**What you should do**
Every record below is to be retyped exactly, with the pictures left out.

*** Opening Study material ***

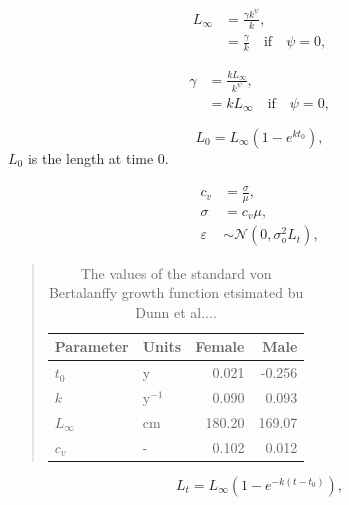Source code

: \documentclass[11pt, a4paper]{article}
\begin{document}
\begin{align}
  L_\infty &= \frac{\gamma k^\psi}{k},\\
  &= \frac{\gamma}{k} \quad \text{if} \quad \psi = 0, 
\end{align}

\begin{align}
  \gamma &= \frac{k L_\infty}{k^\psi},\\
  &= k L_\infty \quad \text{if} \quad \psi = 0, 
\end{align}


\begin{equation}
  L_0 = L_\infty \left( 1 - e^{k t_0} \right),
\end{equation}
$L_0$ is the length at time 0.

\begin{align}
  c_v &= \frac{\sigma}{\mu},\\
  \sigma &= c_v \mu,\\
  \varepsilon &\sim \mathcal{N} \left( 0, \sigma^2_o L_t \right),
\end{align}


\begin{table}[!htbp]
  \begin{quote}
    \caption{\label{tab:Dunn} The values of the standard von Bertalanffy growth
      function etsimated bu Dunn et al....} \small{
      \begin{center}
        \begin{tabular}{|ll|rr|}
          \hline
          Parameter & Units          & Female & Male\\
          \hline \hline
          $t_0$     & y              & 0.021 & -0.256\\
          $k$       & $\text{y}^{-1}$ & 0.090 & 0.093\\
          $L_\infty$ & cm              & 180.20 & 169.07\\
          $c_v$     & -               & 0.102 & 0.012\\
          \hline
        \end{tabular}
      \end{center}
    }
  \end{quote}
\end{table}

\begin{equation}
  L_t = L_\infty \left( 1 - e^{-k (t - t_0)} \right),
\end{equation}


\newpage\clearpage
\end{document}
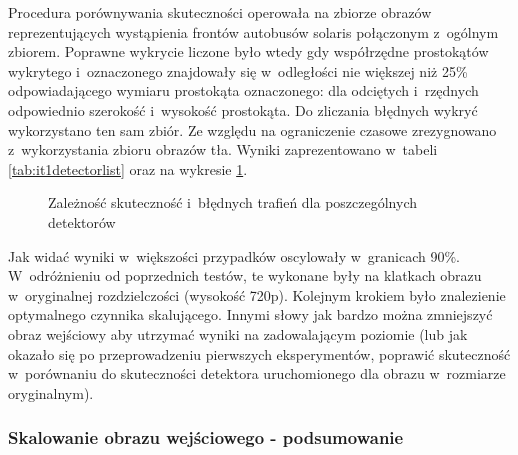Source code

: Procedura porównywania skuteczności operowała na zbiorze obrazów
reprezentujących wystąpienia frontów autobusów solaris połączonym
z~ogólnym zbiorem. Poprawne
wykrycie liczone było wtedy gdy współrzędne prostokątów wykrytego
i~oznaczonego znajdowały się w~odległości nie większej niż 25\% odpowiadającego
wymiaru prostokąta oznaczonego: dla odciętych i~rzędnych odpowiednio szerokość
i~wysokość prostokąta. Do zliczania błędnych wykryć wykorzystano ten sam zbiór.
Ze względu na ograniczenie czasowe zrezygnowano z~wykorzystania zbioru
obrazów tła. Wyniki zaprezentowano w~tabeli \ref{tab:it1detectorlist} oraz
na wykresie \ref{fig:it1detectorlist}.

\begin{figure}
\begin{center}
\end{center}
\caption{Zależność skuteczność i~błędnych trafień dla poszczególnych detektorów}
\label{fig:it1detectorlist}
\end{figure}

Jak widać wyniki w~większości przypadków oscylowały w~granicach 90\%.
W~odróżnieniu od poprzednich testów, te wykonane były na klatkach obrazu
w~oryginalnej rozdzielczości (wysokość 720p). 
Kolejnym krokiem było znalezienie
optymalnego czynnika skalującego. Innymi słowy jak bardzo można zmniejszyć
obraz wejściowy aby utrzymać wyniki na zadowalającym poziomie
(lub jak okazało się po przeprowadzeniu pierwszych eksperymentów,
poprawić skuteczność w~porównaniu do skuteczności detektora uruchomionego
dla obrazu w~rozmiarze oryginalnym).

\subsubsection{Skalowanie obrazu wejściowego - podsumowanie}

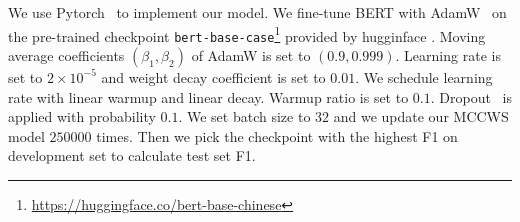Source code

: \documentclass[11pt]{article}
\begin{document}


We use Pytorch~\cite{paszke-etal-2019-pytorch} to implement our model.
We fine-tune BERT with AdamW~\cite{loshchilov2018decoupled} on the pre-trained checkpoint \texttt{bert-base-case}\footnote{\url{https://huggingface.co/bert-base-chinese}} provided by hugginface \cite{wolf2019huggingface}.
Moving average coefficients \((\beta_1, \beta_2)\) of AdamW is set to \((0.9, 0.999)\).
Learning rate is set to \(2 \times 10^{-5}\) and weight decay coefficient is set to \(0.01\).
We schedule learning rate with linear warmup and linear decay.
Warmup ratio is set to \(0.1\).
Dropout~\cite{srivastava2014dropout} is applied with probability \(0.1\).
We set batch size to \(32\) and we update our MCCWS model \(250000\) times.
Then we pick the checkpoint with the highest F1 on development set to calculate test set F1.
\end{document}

*** Closing Study material ***

**Task solution**
Source code

: \documentclass[11pt, a4paper]{article}
\begin{document}
\begin{align}
  L_\infty &= \frac{\gamma k^\psi}{k},\\
  &= \frac{\gamma}{k} \quad \text{if} \quad \psi = 0, 
\end{align}

\begin{align}
  \gamma &= \frac{k L_\infty}{k^\psi},\\
  &= k L_\infty \quad \text{if} \quad \psi = 0, 
\end{align}


\begin{equation}
  L_0 = L_\infty \left( 1 - e^{k t_0} \right),
\end{equation}
$L_0$ is the length at time 0.

\begin{align}
  c_v &= \frac{\sigma}{\mu},\\
  \sigma &= c_v \mu,\\
  \varepsilon &\sim \mathcal{N} \left( 0, \sigma^2_o L_t \right),
\end{align}


\begin{table}[!htbp]
  \begin{quote}
    \caption{\label{tab:Dunn} The values of the standard von Bertalanffy growth
      function etsimated bu Dunn et al....} \small{
      \begin{center}
        \begin{tabular}{|ll|rr|}
          \hline
          Parameter & Units          & Female & Male\\
          \hline \hline
          $t_0$     & y              & 0.021 & -0.256\\
          $k$       & $\text{y}^{-1}$ & 0.090 & 0.093\\
          $L_\infty$ & cm              & 180.20 & 169.07\\
          $c_v$     & -               & 0.102 & 0.012\\
          \hline
        \end{tabular}
      \end{center}
    }
  \end{quote}
\end{table}

\begin{equation}
  L_t = L_\infty \left( 1 - e^{-k (t - t_0)} \right),
\end{equation}


\newpage\clearpage
\end{document}
Source code

: Procedura porównywania skuteczności operowała na zbiorze obrazów
reprezentujących wystąpienia frontów autobusów solaris połączonym
z~ogólnym zbiorem. Poprawne
wykrycie liczone było wtedy gdy współrzędne prostokątów wykrytego
i~oznaczonego znajdowały się w~odległości nie większej niż 25\% odpowiadającego
wymiaru prostokąta oznaczonego: dla odciętych i~rzędnych odpowiednio szerokość
i~wysokość prostokąta. Do zliczania błędnych wykryć wykorzystano ten sam zbiór.
Ze względu na ograniczenie czasowe zrezygnowano z~wykorzystania zbioru
obrazów tła. Wyniki zaprezentowano w~tabeli \ref{tab:it1detectorlist} oraz
na wykresie \ref{fig:it1detectorlist}.

\begin{figure}
\begin{center}
\end{center}
\caption{Zależność skuteczność i~błędnych trafień dla poszczególnych detektorów}
\label{fig:it1detectorlist}
\end{figure}

Jak widać wyniki w~większości przypadków oscylowały w~granicach 90\%.
W~odróżnieniu od poprzednich testów, te wykonane były na klatkach obrazu
w~oryginalnej rozdzielczości (wysokość 720p). 
Kolejnym krokiem było znalezienie
optymalnego czynnika skalującego. Innymi słowy jak bardzo można zmniejszyć
obraz wejściowy aby utrzymać wyniki na zadowalającym poziomie
(lub jak okazało się po przeprowadzeniu pierwszych eksperymentów,
poprawić skuteczność w~porównaniu do skuteczności detektora uruchomionego
dla obrazu w~rozmiarze oryginalnym).

\subsubsection{Skalowanie obrazu wejściowego - podsumowanie}

Source code

: \documentclass[11pt]{article}
\begin{document}


We use Pytorch~\cite{paszke-etal-2019-pytorch} to implement our model.
We fine-tune BERT with AdamW~\cite{loshchilov2018decoupled} on the pre-trained checkpoint \texttt{bert-base-case}\footnote{\url{https://huggingface.co/bert-base-chinese}} provided by hugginface \cite{wolf2019huggingface}.
Moving average coefficients \((\beta_1, \beta_2)\) of AdamW is set to \((0.9, 0.999)\).
Learning rate is set to \(2 \times 10^{-5}\) and weight decay coefficient is set to \(0.01\).
We schedule learning rate with linear warmup and linear decay.
Warmup ratio is set to \(0.1\).
Dropout~\cite{srivastava2014dropout} is applied with probability \(0.1\).
We set batch size to \(32\) and we update our MCCWS model \(250000\) times.
Then we pick the checkpoint with the highest F1 on development set to calculate test set F1.
\end{document}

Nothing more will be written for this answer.